Abbiamo preso la strada che attraversa il quartiere islamico, tornando al fiume e dirigendoci verso la collina di Anjenadri da dove speravamo di ottenere una vista molto panoramica del complesso. Ma a un certo punto, indigeni e visitatori indiani che incontriamo ci salutano e ci gridano di non andare oltre, di tornare al centro. “Ci sono dei banditi lassù!” ci grida una signora con un atteggiamento da bramino. "Vanno in giro con i fucili e tutto il resto!"
Eravamo consapevoli che anche la patria del misticismo e della spiritualità aveva, di volta in volta, queste aberrazioni.
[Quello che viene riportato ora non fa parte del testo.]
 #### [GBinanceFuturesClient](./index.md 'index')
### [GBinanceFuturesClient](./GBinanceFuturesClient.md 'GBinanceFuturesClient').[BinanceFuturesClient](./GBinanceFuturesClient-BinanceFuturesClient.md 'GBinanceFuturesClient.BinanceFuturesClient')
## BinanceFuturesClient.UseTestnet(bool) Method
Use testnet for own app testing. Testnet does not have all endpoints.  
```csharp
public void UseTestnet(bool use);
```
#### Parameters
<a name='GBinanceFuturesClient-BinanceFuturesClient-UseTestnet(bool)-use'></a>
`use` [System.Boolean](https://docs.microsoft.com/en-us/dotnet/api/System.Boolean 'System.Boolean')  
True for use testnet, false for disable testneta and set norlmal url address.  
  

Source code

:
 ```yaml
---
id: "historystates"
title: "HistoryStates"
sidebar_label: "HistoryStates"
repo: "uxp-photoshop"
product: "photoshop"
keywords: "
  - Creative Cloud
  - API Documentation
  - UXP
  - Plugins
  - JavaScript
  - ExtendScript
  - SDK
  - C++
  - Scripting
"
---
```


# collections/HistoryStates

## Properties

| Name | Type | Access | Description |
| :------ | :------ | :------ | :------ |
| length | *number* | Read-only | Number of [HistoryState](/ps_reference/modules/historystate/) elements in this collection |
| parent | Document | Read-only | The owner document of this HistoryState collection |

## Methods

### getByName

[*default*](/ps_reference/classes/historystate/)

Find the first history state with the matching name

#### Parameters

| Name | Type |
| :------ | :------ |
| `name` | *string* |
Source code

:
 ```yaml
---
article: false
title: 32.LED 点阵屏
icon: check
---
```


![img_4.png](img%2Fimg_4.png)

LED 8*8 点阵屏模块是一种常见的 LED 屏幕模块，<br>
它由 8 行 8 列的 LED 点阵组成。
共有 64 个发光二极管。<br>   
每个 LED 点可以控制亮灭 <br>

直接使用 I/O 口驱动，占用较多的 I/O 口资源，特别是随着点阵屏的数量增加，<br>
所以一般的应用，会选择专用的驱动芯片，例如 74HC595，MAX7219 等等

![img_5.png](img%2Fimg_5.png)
Di conseguenza, abbiamo invertito le marce verso soste più sicure, nelle vicinanze di Tungabhadra. Lì troviamo un braccio del fiume allungato tra pendii pieni di massi. Ci siamo subito resi conto della multifunzionalità dello stagno profondo. Mentre ci riposavamo, diversi bufali si stavano rinfrescando quasi sommersi, come un bambino che si tuffasse ripetutamente dal suo mini-coracle. Allo stesso tempo, un'anziana coppia di indigeni pescava con una rete e giovani donne avvolte in sari popolari lavavano altri capi di abbigliamento come o più esuberanti.
Abbiamo continuato a pedalare per tutto il pomeriggio. E più abbiamo apprezzato Hampi, più siamo stati felici di vedere che, quasi mezzo secolo dopo la capitolazione di Vijayanagar, la vita stava proliferando tra le abbaglianti rovine di Bisnaga.